Especially in lower school, whenever I had a teacher I was particularly fond of, I always considered it to be both a blessing and a curse — a blessing because that usually meant one less teacher who found pleasure in denying students “bathroom privileges,” and a curse because I knew the chance of me blurting out “mommy” instead of “Ms Delanty” were far greater. I’ve always considered it unfortunate that such a habit should follow me through life, but in the case of Prada and Miu Miu, I simply can’t say that’s how I feel. More times than not, when I look at Prada’s spring 2015 collection, a paralyzing sense of awe washes over me, and a faint “mom” or “mommy” bubbles up. Yet to say this elicits the same sense of embarrassment that came with calling my 11th grade chemistry teacher “mommy” would be wrong. This time, I don’t feel an ounce of embarrassment — due in part, I assume, to the maternal role Miuccia Prada has rightfully hijacked in the fashion world: as the older, far-wiser-than-most, and timeless embodiment of fashion.

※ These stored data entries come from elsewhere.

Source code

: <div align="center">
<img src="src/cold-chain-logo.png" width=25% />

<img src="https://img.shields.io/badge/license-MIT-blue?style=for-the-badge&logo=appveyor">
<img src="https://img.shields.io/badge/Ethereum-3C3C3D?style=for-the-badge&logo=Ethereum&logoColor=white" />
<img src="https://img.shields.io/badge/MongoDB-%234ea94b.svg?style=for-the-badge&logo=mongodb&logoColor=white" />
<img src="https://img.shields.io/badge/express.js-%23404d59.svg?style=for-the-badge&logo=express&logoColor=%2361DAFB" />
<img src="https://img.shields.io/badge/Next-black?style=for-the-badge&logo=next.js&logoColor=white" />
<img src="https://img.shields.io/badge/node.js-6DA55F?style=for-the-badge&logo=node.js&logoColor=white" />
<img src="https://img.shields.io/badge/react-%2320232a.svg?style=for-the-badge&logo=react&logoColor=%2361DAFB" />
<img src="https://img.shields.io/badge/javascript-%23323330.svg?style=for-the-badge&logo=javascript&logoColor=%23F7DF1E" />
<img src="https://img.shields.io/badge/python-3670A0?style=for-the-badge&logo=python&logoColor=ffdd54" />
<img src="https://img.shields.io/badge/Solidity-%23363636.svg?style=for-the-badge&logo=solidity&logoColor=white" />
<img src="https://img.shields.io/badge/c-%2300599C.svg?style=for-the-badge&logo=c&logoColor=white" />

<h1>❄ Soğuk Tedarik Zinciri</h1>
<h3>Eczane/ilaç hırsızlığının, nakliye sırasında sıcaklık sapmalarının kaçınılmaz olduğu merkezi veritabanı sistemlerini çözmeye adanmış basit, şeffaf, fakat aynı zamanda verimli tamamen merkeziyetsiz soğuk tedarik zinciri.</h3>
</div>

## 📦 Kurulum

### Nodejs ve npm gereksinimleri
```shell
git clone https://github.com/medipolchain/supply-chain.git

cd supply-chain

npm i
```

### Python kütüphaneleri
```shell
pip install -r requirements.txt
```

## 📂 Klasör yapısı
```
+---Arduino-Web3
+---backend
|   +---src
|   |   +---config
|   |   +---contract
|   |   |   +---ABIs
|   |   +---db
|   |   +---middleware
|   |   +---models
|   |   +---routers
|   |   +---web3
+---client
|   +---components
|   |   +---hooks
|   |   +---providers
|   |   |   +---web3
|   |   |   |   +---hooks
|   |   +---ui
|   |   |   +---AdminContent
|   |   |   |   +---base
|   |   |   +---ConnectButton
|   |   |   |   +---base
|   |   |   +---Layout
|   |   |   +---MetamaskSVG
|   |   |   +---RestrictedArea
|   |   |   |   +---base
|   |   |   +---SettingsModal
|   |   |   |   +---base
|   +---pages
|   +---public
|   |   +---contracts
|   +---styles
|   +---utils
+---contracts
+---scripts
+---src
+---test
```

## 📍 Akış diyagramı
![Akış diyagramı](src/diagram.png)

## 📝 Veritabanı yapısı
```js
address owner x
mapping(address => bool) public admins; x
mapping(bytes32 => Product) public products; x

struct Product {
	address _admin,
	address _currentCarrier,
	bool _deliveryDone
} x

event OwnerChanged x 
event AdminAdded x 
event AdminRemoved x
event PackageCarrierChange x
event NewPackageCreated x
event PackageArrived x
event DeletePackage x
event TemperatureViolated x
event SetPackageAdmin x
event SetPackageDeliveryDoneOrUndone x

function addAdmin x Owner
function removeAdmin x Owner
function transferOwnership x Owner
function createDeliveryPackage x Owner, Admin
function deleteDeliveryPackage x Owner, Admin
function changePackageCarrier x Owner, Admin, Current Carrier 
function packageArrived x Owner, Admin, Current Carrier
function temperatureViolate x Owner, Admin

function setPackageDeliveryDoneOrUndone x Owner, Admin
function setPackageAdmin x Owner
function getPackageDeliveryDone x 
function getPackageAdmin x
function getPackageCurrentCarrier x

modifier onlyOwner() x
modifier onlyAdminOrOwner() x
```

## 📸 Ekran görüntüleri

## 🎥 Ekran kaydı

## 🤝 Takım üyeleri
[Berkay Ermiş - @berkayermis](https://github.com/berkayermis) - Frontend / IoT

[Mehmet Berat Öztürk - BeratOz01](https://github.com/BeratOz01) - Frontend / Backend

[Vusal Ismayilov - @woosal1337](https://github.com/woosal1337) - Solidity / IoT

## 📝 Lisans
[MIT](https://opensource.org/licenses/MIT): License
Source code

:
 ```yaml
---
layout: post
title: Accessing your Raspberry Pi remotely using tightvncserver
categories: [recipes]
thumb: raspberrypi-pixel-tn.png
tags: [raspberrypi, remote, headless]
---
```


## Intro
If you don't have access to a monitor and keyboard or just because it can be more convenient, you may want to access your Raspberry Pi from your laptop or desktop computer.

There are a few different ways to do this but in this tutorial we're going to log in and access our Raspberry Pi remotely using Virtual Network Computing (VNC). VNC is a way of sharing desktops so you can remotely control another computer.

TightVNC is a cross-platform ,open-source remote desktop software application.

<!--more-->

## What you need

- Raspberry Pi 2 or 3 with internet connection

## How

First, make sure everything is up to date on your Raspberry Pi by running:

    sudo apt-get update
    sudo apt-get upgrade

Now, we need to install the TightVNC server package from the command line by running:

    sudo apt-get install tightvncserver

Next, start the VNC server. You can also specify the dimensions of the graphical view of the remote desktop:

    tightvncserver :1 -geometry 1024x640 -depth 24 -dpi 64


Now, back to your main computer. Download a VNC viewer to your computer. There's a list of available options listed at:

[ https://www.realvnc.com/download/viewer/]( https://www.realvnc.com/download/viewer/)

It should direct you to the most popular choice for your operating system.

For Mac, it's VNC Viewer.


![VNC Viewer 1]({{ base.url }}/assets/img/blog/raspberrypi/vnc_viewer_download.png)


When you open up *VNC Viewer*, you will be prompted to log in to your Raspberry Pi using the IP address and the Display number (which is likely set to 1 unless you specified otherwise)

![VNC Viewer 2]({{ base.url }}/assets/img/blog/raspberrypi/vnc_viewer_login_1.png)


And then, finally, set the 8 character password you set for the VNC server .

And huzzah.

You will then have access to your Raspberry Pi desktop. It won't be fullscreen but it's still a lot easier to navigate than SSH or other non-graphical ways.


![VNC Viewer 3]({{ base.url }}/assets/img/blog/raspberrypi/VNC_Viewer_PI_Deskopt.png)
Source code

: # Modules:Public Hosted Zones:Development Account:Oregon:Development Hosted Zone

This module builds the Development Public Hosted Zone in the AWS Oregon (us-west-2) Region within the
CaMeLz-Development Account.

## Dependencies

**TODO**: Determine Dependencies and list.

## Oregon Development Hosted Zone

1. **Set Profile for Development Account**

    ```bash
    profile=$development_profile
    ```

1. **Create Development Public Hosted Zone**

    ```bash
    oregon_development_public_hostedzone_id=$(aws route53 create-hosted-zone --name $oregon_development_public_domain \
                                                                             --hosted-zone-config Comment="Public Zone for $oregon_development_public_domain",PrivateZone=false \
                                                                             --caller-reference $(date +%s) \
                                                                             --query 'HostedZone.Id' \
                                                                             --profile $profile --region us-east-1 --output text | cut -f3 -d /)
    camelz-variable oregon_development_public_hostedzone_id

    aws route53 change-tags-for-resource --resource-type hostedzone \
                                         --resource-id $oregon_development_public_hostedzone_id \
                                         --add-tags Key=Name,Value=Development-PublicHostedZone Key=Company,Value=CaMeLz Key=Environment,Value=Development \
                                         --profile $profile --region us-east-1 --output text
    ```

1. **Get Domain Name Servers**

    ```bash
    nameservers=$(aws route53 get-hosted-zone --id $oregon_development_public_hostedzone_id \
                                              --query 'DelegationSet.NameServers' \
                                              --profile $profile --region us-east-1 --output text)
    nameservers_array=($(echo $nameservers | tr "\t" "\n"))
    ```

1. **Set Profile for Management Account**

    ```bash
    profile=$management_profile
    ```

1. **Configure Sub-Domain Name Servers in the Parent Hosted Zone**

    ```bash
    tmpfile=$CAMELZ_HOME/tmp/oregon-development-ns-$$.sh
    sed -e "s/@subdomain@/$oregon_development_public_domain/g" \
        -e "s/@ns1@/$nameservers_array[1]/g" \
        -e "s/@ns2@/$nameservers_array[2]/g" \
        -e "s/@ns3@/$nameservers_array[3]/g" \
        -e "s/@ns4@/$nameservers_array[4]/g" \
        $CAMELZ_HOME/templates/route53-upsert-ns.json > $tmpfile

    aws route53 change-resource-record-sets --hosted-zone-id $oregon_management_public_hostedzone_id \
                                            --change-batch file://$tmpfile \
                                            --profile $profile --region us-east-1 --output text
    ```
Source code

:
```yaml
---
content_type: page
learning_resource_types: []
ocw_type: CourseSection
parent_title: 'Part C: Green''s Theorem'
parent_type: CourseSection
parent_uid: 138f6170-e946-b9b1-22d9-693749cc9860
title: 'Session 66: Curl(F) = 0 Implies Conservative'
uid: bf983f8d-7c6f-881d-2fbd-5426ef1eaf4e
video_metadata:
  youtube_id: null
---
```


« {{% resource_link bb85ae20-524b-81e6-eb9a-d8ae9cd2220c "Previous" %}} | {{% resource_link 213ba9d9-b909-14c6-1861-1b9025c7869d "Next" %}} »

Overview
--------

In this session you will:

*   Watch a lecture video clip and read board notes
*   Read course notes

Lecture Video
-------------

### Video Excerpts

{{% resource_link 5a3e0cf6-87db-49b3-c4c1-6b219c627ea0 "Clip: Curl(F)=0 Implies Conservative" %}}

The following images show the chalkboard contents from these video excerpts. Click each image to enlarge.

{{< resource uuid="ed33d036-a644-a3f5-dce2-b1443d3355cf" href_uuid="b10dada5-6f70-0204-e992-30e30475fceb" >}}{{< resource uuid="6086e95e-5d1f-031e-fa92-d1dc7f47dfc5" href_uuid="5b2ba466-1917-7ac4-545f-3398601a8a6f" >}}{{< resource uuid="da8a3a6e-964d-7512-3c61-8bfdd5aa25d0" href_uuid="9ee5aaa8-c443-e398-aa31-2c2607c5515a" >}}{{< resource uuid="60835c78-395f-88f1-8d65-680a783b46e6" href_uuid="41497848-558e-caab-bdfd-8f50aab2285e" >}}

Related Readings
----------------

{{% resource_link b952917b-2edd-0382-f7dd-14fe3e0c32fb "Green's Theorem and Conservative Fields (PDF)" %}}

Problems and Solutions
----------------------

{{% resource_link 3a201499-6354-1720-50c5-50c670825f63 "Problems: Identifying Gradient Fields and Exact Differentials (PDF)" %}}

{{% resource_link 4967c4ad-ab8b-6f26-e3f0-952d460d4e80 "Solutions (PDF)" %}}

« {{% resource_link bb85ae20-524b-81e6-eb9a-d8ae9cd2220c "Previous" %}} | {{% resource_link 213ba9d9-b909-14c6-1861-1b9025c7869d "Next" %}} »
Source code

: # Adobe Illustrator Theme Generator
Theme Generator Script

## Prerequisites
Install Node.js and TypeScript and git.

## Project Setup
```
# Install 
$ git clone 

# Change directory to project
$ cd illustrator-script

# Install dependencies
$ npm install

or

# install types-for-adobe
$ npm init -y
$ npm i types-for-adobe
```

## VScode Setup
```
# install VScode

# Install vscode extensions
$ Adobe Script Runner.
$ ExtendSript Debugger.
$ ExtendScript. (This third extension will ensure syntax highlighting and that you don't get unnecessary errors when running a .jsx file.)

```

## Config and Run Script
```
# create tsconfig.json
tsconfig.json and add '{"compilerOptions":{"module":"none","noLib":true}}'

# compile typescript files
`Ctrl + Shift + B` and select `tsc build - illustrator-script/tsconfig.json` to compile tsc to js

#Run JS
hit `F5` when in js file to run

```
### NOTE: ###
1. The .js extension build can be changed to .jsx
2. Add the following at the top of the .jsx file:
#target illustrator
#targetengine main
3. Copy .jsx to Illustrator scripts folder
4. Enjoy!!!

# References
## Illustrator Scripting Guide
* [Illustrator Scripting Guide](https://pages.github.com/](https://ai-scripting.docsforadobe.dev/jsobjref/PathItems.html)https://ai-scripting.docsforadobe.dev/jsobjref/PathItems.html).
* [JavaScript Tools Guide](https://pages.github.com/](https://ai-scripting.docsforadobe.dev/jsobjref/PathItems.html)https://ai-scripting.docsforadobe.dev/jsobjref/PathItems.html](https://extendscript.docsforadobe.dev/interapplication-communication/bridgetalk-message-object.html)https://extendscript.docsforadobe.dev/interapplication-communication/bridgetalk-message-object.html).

My mom has fed me nuggets of wisdom my whole life, but I’d be lying if I said I didn’t also enjoy picking-and-choosing from the advice that comes my way. A point of contention when I was younger was my uncanny ability to tidy up…well, nothing. “How hard is it to hang up your coat when you walk into the house?” was a question my mom frequently asked and to which I, much less frequently, had an answer for. Well finally, it seems, things are turning in my favor. Miuccia, my other mom — by way of her recent campaigns — has just the advice I’ve been looking for all along.
It started with Miu Miu’s spring 2015 campaign; a cherubic Mia goth, in whom I saw something kindred: perfectly capable of dressing herself in full Miu Miu, Mia is also equally as incapable of so much as tucking in her sheets.
And I’ll admit the message I chose to glean from just these two photos alone was a bit far-fetched — romantic even. But by the time the images for Prada’s spring 2015 campaign poured in, I knew there was no mistaking it. Miuccia isn’t simply here to pacify us — to tell us that it’s OK if we don’t make our beds; she’s emphatically urging us not to:
Don’t tuck in your sheets, she says, but also don’t even bother taking off your shoes when you enter the house:
No hook to hang your bag on? That’s what the floor is for:
Put your stuff on your shower ledge for all she cares:
Throw your jacket in the goddamn sink:
Toss your keys on the floor — and oh, those flowers you got? Throw them over your shoulder as the front door slams shut behind you; even if you did stuff them into a vase, they’d still have the shelf-life of a week anyway.
…Or maybe this is just the hopeful little girl in me talking.